Cependant, pour le malheur du
ministre de l’Intérieur et de ses ventriloques de Frankfort,
l’attentat a prouvé le contraire : les prétendus poseurs
de bombes font preuve de plus en plus d’amateurisme et
d’idiotie. Fritz G., le prétendu meneur du trio, appréhendé
le 11 septembre à Oberschledorn dans le Sauerland, rappelle
involontairement le personnage principal de la comédie de Woody
Allen Prends l’oseille et tire-toi.
Dans Wikipedia,
le dictionnaire sur internet, il est écrit sur ce malchanceux
personnage de cinéma : « Né dans un environnement
pauvre, il a dû s’exposer très tôt déjà aux difficultés
rencontrées dans un milieu défavorisé. On lui casse toujours
ses lunettes. Plus tard, on lui détruira également son cher
violoncelle. C’est pourquoi, il décide de prendre ce qu’il
veut. Certes, il devient très vite évident, que Virgil est plein
d’énergie criminelle mais que la réalisation de ses plans
hardis échoue toujours à cause de sa maladresse. Après s’être
évadé plusieurs fois de prison et avoir essayé de s’améliorer,
Virgil est condamné finalement à 800 ans de détention, mais il
espère, pour son bon comportement, n’en devoir faire que la
moitié. »
0,7 tonnes d’un seul coup
« Le terroriste Fritz et ses
dangereux complices » —tel est le titre de Die
Welt du 8 septembre— ont en tout cas fait preuve d’une
semblable maladresse. Bien qu’ils aient été prétendument
instruits dans un camp de formation dans le Nord du Pakistan pour
répandre la terreur, ils voulaient précisément mixer leurs
bombes avec un produit chimique qui n’est absolument pas
approprié pour cela : le péroxyde d’hydrogène est
jusqu’à aujourd’hui plutôt connu comme substance de base
pour la fabrication de produits décolorants pour les cheveux des
blondes artificielles de mauvaise réputation. Le Frankfurter
Allgemeine Zeitung forgea déjà l’expression de « bombes
au péroxyde d’hydrogène » ce qui est complètement
insensé, mais paraît très dangereux du fait de la résonance
ressemblant au terme : « bombe à l’hydrogène ».
En se référant aux attentats de la capitale espagnole du 11 mars
2004, qui ont fait près de 200 morts, on sait que le trio aurait
déjà préparé « une quantité vingt fois plus grande que
l’explosif utilisé à Madrid ».
Ce qui est prouvé, c’est
seulement que le groupe a acheté douze tonneaux avec en tout 730
kilogrammes de péroxyde d’hydrogène et les a stockés
provisoirement dans une maison près de Freudenstadt dans la Forêt
noire.
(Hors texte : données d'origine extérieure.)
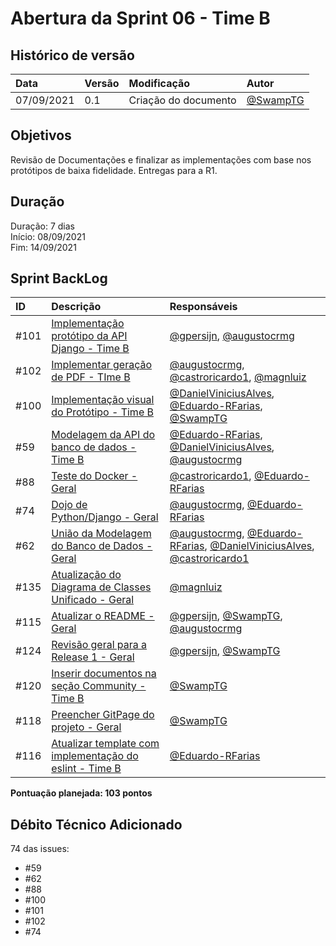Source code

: # Abertura da Sprint 06 - Time B

## Histórico de versão

| **Data** |  **Versão** | **Modificação**  |  **Autor** |
|:-|:-|:-|:-|
|    07/09/2021   |  0.1 | Criação do documento  | [@SwampTG](https://github.com/SwampTG) |

## Objetivos

Revisão de Documentações e finalizar as implementações com base nos protótipos de baixa fidelidade. Entregas para a R1.

## Duração

Duração: 7 dias
<br>
Início: 08/09/2021
<br>
Fim: 14/09/2021

## Sprint BackLog

<!-- 
[@SwampTG](https://github.com/SwampTG)

[@augustocrmg](https://github.com/augustocrmg)

[@castroricardo1](https://github.com/castroricardo1)

[@DanielViniciusAlves](https://github.com/DanielViniciusAlves)

[@Eduardo-RFarias](https://github.com/Eduardo-RFarias)

[@gpersijn](https://github.com/gpersijn)

[@magnluiz](https://github.com/magnluiz)
-->
|ID|Descrição|Responsáveis|
|:-|:-|:-|
|#101|[Implementação protótipo da API Django - Time B](https://github.com/fga-eps-mds/2021-1-hospitalar/issues/101)|[@gpersijn](https://github.com/gpersijn), [@augustocrmg](https://github.com/augustocrmg)|
|#102| [Implementar geração de PDF - TIme B](https://github.com/fga-eps-mds/2021-1-hospitalar/issues/102) | [@augustocrmg](https://github.com/augustocrmg),  [@castroricardo1](https://github.com/castroricardo1), [@magnluiz](https://github.com/magnluiz)|
|#100| [Implementação visual do Protótipo - Time B](https://github.com/fga-eps-mds/2021-1-hospitalar/issues/100) | [@DanielViniciusAlves](https://github.com/DanielViniciusAlves),  [@Eduardo-RFarias](https://github.com/Eduardo-RFarias), [@SwampTG](https://github.com/SwampTG)|
|#59| [Modelagem da API do banco de dados - Time B](https://github.com/fga-eps-mds/2021-1-hospitalar/issues/59) |[@Eduardo-RFarias](https://github.com/Eduardo-RFarias), [@DanielViniciusAlves](https://github.com/DanielViniciusAlves), [@augustocrmg](https://github.com/augustocrmg) |
|#88| [Teste do Docker - Geral](https://github.com/fga-eps-mds/2021-1-hospitalar/issues/88) | [@castroricardo1](https://github.com/castroricardo1), [@Eduardo-RFarias](https://github.com/Eduardo-RFarias) |
|#74| [Dojo de Python/Django - Geral](https://github.com/fga-eps-mds/2021-1-hospitalar/issues/74) | [@augustocrmg](https://github.com/augustocrmg), [@Eduardo-RFarias](https://github.com/Eduardo-RFarias) |
|#62| [União da Modelagem do Banco de Dados - Geral](https://github.com/fga-eps-mds/2021-1-hospitalar/issues/62) | [@augustocrmg](https://github.com/augustocrmg), [@Eduardo-RFarias](https://github.com/Eduardo-RFarias), [@DanielViniciusAlves](https://github.com/DanielViniciusAlves), [@castroricardo1](https://github.com/castroricardo1)|
|#135| [Atualização do Diagrama de Classes Unificado - Geral](https://github.com/fga-eps-mds/2021-1-hospitalar/issues/135) |[@magnluiz](https://github.com/magnluiz)|
|#115| [Atualizar o README - Geral](https://github.com/fga-eps-mds/2021-1-hospitalar/issues/115) |[@gpersijn](https://github.com/gpersijn), [@SwampTG](https://github.com/SwampTG), [@augustocrmg](https://github.com/augustocrmg)|
|#124| [Revisão geral para a Release 1 - Geral ](https://github.com/fga-eps-mds/2021-1-hospitalar/issues/124) |[@gpersijn](https://github.com/gpersijn), [@SwampTG](https://github.com/SwampTG)|
|#120| [Inserir documentos na seção Community - Time B](https://github.com/fga-eps-mds/2021-1-hospitalar/issues/120) |[@SwampTG](https://github.com/SwampTG)|
|#118| [Preencher GitPage do projeto - Geral](https://github.com/fga-eps-mds/2021-1-hospitalar/issues/118) |[@SwampTG](https://github.com/SwampTG)|
|#116| [Atualizar template com implementação do eslint - Time B](https://github.com/fga-eps-mds/2021-1-hospitalar/issues/116) |[@Eduardo-RFarias](https://github.com/Eduardo-RFarias)|

**Pontuação planejada: <!--+ 5 + 3 + 10 + 3 + 5 + 3 | -13 -10 -8 -13 -10 -10 -10 --> 103 pontos**

## Débito Técnico Adicionado

74 das issues:

- #59
- #62
- #88
- #100
- #101
- #102
- #74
Cependant, cette substance en elle-même n’est pas
dangereuse. Cela change seulement lorsque le produit chimique réagit
avec de l’acétone et d’autres acides ; alors, il en résulte
du triacétone tripéroxyde (TATP) ou l’apex. Le mélange est
toutefois tout à fait inutilisable pour la construction de bombes
car il explose trop facilement et de manière incontrôlée. Le Frankfurter
Allgemeine Zeitung doit même avouer que « l’apex est
très sensible en particulier à un coup, au frottement et à la
chaleur. Si l’explosif est conservé dans un récipient avec une
fermeture à vis, le frottement lors de l’ouverture peut déjà
provoquer l’explosion. L’important c’est que le mélange
soit au moment même de la production suffisamment froid, sinon il
explose. » Comment les auteurs auraient-ils pu sortir leurs
bombes à l’apex du garage de leur maison de vacances, et encore
plus vouloir les transporter à leur prétendue destination dans
un établissement états-unien quelconque sans qu’elles leur
explosent à la figure ?
D’ailleurs, l’apex n’a rien
à voir avec l’attentat à la bombe de Madrid —là, on sait
que de la dynamite issue des mines d’Asturie a été utilisée.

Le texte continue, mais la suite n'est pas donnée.